------ DATASET RECORDS
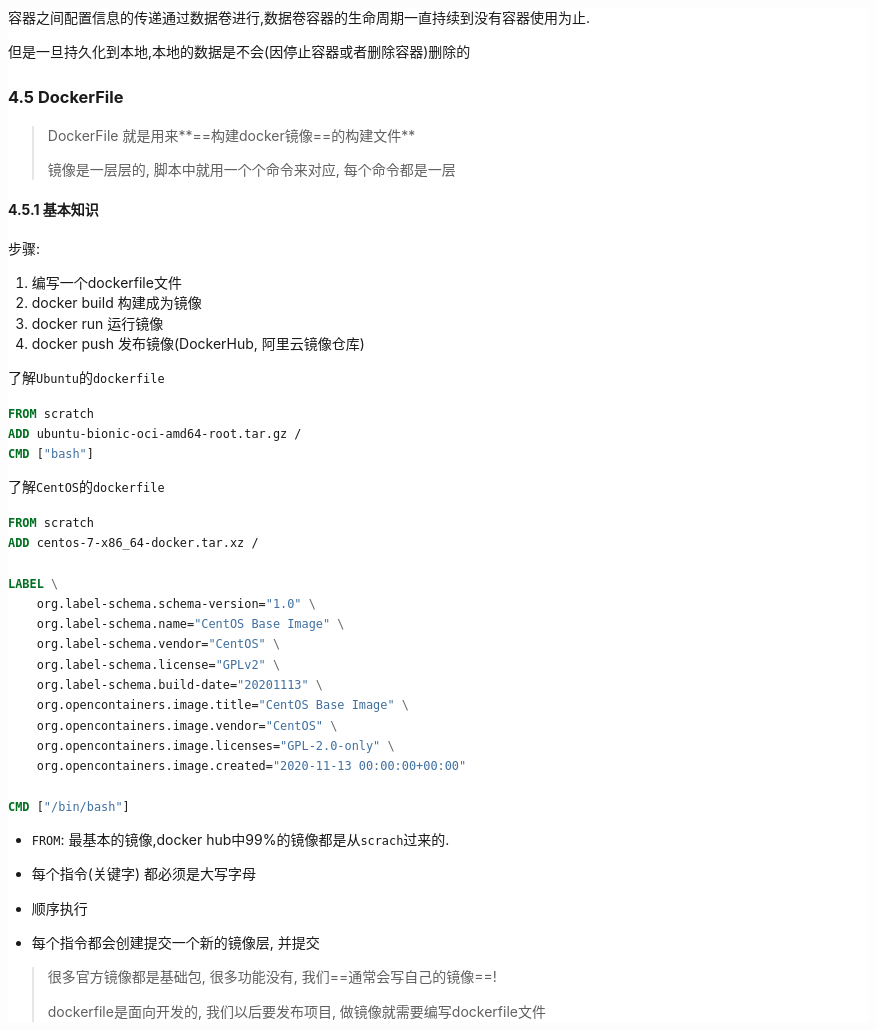 容器之间配置信息的传递通过数据卷进行,数据卷容器的生命周期一直持续到没有容器使用为止.

但是一旦持久化到本地,本地的数据是不会(因停止容器或者删除容器)删除的

### 4.5 DockerFile

> DockerFile 就是用来**==构建docker镜像==的构建文件**
>
> 镜像是一层层的, 脚本中就用一个个命令来对应, 每个命令都是一层

#### 4.5.1 基本知识

步骤:

1. 编写一个dockerfile文件
2. docker build 构建成为镜像
3. docker run 运行镜像
4. docker push 发布镜像(DockerHub, 阿里云镜像仓库)



了解`Ubuntu`的`dockerfile`

```dockerfile
FROM scratch
ADD ubuntu-bionic-oci-amd64-root.tar.gz /
CMD ["bash"]
```

了解`CentOS`的`dockerfile`

```dockerfile
FROM scratch
ADD centos-7-x86_64-docker.tar.xz /

LABEL \
    org.label-schema.schema-version="1.0" \
    org.label-schema.name="CentOS Base Image" \
    org.label-schema.vendor="CentOS" \
    org.label-schema.license="GPLv2" \
    org.label-schema.build-date="20201113" \
    org.opencontainers.image.title="CentOS Base Image" \
    org.opencontainers.image.vendor="CentOS" \
    org.opencontainers.image.licenses="GPL-2.0-only" \
    org.opencontainers.image.created="2020-11-13 00:00:00+00:00"

CMD ["/bin/bash"]
```

- `FROM`: 最基本的镜像,docker hub中99%的镜像都是从`scrach`过来的.

- 每个指令(关键字) 都必须是大写字母
- 顺序执行
- 每个指令都会创建提交一个新的镜像层, 并提交

> 很多官方镜像都是基础包, 很多功能没有, 我们==通常会写自己的镜像==!
>
> dockerfile是面向开发的, 我们以后要发布项目, 做镜像就需要编写dockerfile文件
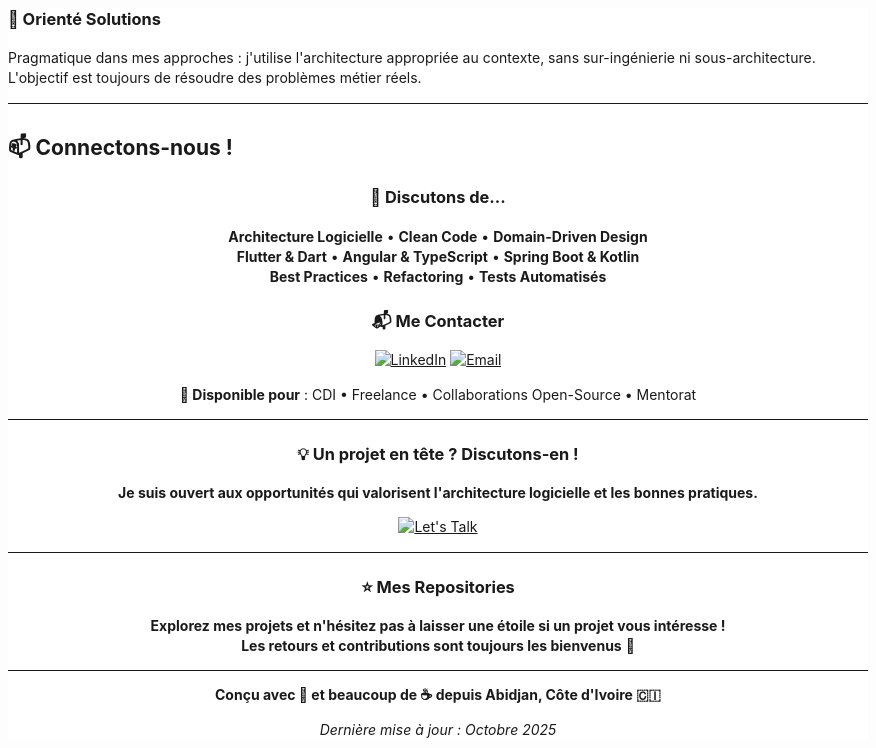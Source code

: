 ### 🚀 Orienté Solutions
Pragmatique dans mes approches : j'utilise l'architecture appropriée au contexte, sans sur-ingénierie ni sous-architecture. L'objectif est toujours de résoudre des problèmes métier réels.

---

## 📫 Connectons-nous !

<div align="center">

### 💬 Discutons de...

**Architecture Logicielle** • **Clean Code** • **Domain-Driven Design**  
**Flutter & Dart** • **Angular & TypeScript** • **Spring Boot & Kotlin**  
**Best Practices** • **Refactoring** • **Tests Automatisés**

### 📬 Me Contacter

[![LinkedIn](https://img.shields.io/badge/LinkedIn-Gérard_Kouakou_Siaka-0077B5?style=for-the-badge&logo=linkedin&logoColor=white)](https://linkedin.com/in/gerard-kouakou-siaka)
[![Email](https://img.shields.io/badge/Email-Me_Contacter-D14836?style=for-the-badge&logo=gmail&logoColor=white)](mailto:siaka.kouakou.gerard@gmail.com)

**💼 Disponible pour** : CDI • Freelance • Collaborations Open-Source • Mentorat

---

### 💡 Un projet en tête ? Discutons-en !

**Je suis ouvert aux opportunités qui valorisent l'architecture logicielle et les bonnes pratiques.**

[![Let's Talk](https://img.shields.io/badge/☕_Prenons_un_café_virtuel-Contactez--moi-orange?style=for-the-badge)](mailto:siaka.kouakou.gerard@gmail.com)

</div>

---

<div align="center">

### ⭐ Mes Repositories

**Explorez mes projets et n'hésitez pas à laisser une étoile si un projet vous intéresse !**  
**Les retours et contributions sont toujours les bienvenus** 🙏

---

**Conçu avec 💙 et beaucoup de ☕ depuis Abidjan, Côte d'Ivoire 🇨🇮**

*Dernière mise à jour : Octobre 2025*

</div>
------------
[PROBLEM TO WORK ON] Copy every record above exactly, leaving out any pictures.

[RESPONSE AREA]
 容器之间配置信息的传递通过数据卷进行,数据卷容器的生命周期一直持续到没有容器使用为止.

但是一旦持久化到本地,本地的数据是不会(因停止容器或者删除容器)删除的

### 4.5 DockerFile

> DockerFile 就是用来**==构建docker镜像==的构建文件**
>
> 镜像是一层层的, 脚本中就用一个个命令来对应, 每个命令都是一层

#### 4.5.1 基本知识

步骤:

1. 编写一个dockerfile文件
2. docker build 构建成为镜像
3. docker run 运行镜像
4. docker push 发布镜像(DockerHub, 阿里云镜像仓库)



了解`Ubuntu`的`dockerfile`

```dockerfile
FROM scratch
ADD ubuntu-bionic-oci-amd64-root.tar.gz /
CMD ["bash"]
```

了解`CentOS`的`dockerfile`

```dockerfile
FROM scratch
ADD centos-7-x86_64-docker.tar.xz /

LABEL \
    org.label-schema.schema-version="1.0" \
    org.label-schema.name="CentOS Base Image" \
    org.label-schema.vendor="CentOS" \
    org.label-schema.license="GPLv2" \
    org.label-schema.build-date="20201113" \
    org.opencontainers.image.title="CentOS Base Image" \
    org.opencontainers.image.vendor="CentOS" \
    org.opencontainers.image.licenses="GPL-2.0-only" \
    org.opencontainers.image.created="2020-11-13 00:00:00+00:00"

CMD ["/bin/bash"]
```

- `FROM`: 最基本的镜像,docker hub中99%的镜像都是从`scrach`过来的.

- 每个指令(关键字) 都必须是大写字母
- 顺序执行
- 每个指令都会创建提交一个新的镜像层, 并提交

> 很多官方镜像都是基础包, 很多功能没有, 我们==通常会写自己的镜像==!
>
> dockerfile是面向开发的, 我们以后要发布项目, 做镜像就需要编写dockerfile文件
Source code

: ### 🚀 Orienté Solutions
Pragmatique dans mes approches : j'utilise l'architecture appropriée au contexte, sans sur-ingénierie ni sous-architecture. L'objectif est toujours de résoudre des problèmes métier réels.

---

## 📫 Connectons-nous !

<div align="center">

### 💬 Discutons de...

**Architecture Logicielle** • **Clean Code** • **Domain-Driven Design**  
**Flutter & Dart** • **Angular & TypeScript** • **Spring Boot & Kotlin**  
**Best Practices** • **Refactoring** • **Tests Automatisés**

### 📬 Me Contacter

[![LinkedIn](https://img.shields.io/badge/LinkedIn-Gérard_Kouakou_Siaka-0077B5?style=for-the-badge&logo=linkedin&logoColor=white)](https://linkedin.com/in/gerard-kouakou-siaka)
[![Email](https://img.shields.io/badge/Email-Me_Contacter-D14836?style=for-the-badge&logo=gmail&logoColor=white)](mailto:siaka.kouakou.gerard@gmail.com)

**💼 Disponible pour** : CDI • Freelance • Collaborations Open-Source • Mentorat

---

### 💡 Un projet en tête ? Discutons-en !

**Je suis ouvert aux opportunités qui valorisent l'architecture logicielle et les bonnes pratiques.**

[![Let's Talk](https://img.shields.io/badge/☕_Prenons_un_café_virtuel-Contactez--moi-orange?style=for-the-badge)](mailto:siaka.kouakou.gerard@gmail.com)

</div>

---

<div align="center">

### ⭐ Mes Repositories

**Explorez mes projets et n'hésitez pas à laisser une étoile si un projet vous intéresse !**  
**Les retours et contributions sont toujours les bienvenus** 🙏

---

**Conçu avec 💙 et beaucoup de ☕ depuis Abidjan, Côte d'Ivoire 🇨🇮**

*Dernière mise à jour : Octobre 2025*

</div>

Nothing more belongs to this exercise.